Requirement |
Exact copy, no pictures: return all the data below as written.

Input material |
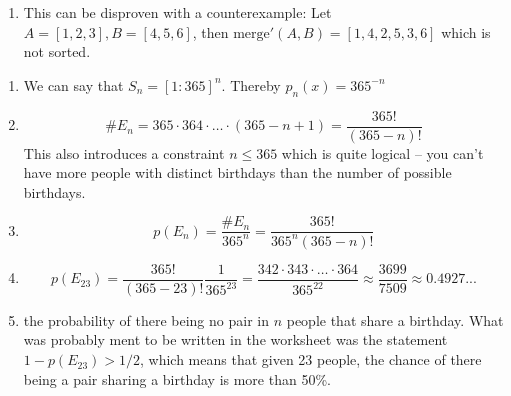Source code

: \documentclass{article}
\begin{document}
\begin{tasks}
{\begin{enumerate}[label={(\arabic*)}]
{                }
                \item {
                    This can be disproven with a counterexample: Let \(A = [1, 2, 3], B = [4, 5, 6]\), then \(\text{merge}'(A, B) = [1, 4, 2, 5, 3, 6]\) which is not sorted.
                }
            \end{enumerate}
        }
        \item {
            \begin{enumerate}[label={(\arabic*)}]
                \item {
                    We can say that \(S_n = [1:365]^n\). Thereby \(p_n(x) = 365^{-n}\)
                }
                \item {
                    \begin{displaymath}
                        \#E_n = 365 \cdot 364 \cdot \ldots \cdot (365-n +1) = \frac{365!}{(365-n)!}
                    \end{displaymath}
                    This also introduces a constraint \(n \leq 365\) which is quite logical -- you can't have more people with distinct birthdays than the number of possible birthdays.
                }
                \item {
                    \begin{displaymath}
                        p(E_n) = \frac{\#E_n}{365^n} = \frac{365!}{365^n(365-n)!}
                    \end{displaymath}
                }
                \item {
                    \begin{displaymath}
                        p(E_{23}) 
                        = \frac{365!}{(365-23)!}\frac{1}{365^{23}}
                        = \frac{342\cdot343\cdot\ldots\cdot364}{365^{22}}
                        \approx \frac{3699}{7509} \approx 0.4927...
                    \end{displaymath}
                }
                \item {{\color{Sepia}{\(p(E_n)\)is}} the probability of there being no pair in \(n\) people that share a birthday. What was probably ment to be written in the worksheet was the statement \(1-p(E_{23})>1/2\), which means that given 23 people, the chance of there being a pair sharing a birthday is more than 50\%.}
            \end{enumerate}
        }
    \end{tasks}
\end{document}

Response box |
Source code

: \documentclass{article}
\begin{document}
\begin{tasks}
{\begin{enumerate}[label={(\arabic*)}]
{                }
                \item {
                    This can be disproven with a counterexample: Let \(A = [1, 2, 3], B = [4, 5, 6]\), then \(\text{merge}'(A, B) = [1, 4, 2, 5, 3, 6]\) which is not sorted.
                }
            \end{enumerate}
        }
        \item {
            \begin{enumerate}[label={(\arabic*)}]
                \item {
                    We can say that \(S_n = [1:365]^n\). Thereby \(p_n(x) = 365^{-n}\)
                }
                \item {
                    \begin{displaymath}
                        \#E_n = 365 \cdot 364 \cdot \ldots \cdot (365-n +1) = \frac{365!}{(365-n)!}
                    \end{displaymath}
                    This also introduces a constraint \(n \leq 365\) which is quite logical -- you can't have more people with distinct birthdays than the number of possible birthdays.
                }
                \item {
                    \begin{displaymath}
                        p(E_n) = \frac{\#E_n}{365^n} = \frac{365!}{365^n(365-n)!}
                    \end{displaymath}
                }
                \item {
                    \begin{displaymath}
                        p(E_{23}) 
                        = \frac{365!}{(365-23)!}\frac{1}{365^{23}}
                        = \frac{342\cdot343\cdot\ldots\cdot364}{365^{22}}
                        \approx \frac{3699}{7509} \approx 0.4927...
                    \end{displaymath}
                }
                \item {{\color{Sepia}{\(p(E_n)\)is}} the probability of there being no pair in \(n\) people that share a birthday. What was probably ment to be written in the worksheet was the statement \(1-p(E_{23})>1/2\), which means that given 23 people, the chance of there being a pair sharing a birthday is more than 50\%.}
            \end{enumerate}
        }
    \end{tasks}
\end{document}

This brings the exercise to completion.